| Task description |
Only the lines from the one containing "small change helps" through the one containing "Be able to decide" should be printed, exactly as they appear below, with both ends included.

| Records |
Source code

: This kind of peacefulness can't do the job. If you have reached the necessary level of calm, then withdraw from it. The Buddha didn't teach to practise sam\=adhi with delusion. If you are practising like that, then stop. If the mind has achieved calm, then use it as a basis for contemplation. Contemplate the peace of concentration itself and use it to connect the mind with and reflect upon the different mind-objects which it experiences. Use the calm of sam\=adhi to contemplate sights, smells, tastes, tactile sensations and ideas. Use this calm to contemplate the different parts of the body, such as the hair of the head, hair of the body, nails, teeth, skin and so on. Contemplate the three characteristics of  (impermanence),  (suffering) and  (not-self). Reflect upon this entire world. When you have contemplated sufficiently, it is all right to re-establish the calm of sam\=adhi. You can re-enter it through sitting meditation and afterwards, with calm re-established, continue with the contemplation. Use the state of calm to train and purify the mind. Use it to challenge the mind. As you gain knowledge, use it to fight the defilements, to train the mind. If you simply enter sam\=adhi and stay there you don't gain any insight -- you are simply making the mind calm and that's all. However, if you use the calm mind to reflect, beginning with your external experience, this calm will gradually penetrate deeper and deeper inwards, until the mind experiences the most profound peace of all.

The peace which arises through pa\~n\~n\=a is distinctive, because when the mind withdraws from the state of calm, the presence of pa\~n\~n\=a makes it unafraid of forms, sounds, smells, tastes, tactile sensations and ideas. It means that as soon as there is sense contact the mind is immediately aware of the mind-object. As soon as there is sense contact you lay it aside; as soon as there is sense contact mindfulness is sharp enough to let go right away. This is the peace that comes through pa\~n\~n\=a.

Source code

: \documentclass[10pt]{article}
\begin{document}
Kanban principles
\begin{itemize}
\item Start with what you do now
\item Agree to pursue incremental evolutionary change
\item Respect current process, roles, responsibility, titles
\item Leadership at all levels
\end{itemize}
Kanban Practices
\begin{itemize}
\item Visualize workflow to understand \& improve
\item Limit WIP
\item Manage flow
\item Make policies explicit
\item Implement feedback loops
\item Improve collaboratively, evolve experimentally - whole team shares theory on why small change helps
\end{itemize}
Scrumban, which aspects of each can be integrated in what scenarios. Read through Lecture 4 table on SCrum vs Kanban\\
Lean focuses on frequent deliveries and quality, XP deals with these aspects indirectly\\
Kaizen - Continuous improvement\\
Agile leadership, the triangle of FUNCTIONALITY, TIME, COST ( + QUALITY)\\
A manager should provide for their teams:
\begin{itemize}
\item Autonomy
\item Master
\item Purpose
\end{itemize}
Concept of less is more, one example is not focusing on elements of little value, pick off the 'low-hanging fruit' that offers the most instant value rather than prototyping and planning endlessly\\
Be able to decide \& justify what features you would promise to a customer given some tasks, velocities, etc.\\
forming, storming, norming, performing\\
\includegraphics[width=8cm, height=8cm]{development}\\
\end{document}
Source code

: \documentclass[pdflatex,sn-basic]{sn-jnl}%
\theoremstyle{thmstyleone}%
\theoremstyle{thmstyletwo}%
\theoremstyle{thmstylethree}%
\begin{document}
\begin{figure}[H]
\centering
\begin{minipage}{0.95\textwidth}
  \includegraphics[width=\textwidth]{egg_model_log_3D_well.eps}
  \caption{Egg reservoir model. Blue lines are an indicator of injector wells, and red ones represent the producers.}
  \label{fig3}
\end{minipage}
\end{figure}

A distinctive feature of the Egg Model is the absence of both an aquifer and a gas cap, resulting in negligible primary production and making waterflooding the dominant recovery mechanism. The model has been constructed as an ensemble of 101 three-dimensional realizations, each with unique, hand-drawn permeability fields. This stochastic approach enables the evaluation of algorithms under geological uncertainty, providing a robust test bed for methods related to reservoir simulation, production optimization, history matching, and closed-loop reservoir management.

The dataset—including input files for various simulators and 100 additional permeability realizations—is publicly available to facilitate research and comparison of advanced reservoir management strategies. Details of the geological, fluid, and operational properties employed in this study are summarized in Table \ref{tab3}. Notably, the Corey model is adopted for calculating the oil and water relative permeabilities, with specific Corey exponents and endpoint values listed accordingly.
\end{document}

| Task response |
\item Improve collaboratively, evolve experimentally - whole team shares theory on why small change helps
\end{itemize}
Scrumban, which aspects of each can be integrated in what scenarios. Read through Lecture 4 table on SCrum vs Kanban\\
Lean focuses on frequent deliveries and quality, XP deals with these aspects indirectly\\
Kaizen - Continuous improvement\\
Agile leadership, the triangle of FUNCTIONALITY, TIME, COST ( + QUALITY)\\
A manager should provide for their teams:
\begin{itemize}
\item Autonomy
\item Master
\item Purpose
\end{itemize}
Concept of less is more, one example is not focusing on elements of little value, pick off the 'low-hanging fruit' that offers the most instant value rather than prototyping and planning endlessly\\
Be able to decide \& justify what features you would promise to a customer given some tasks, velocities, etc.\\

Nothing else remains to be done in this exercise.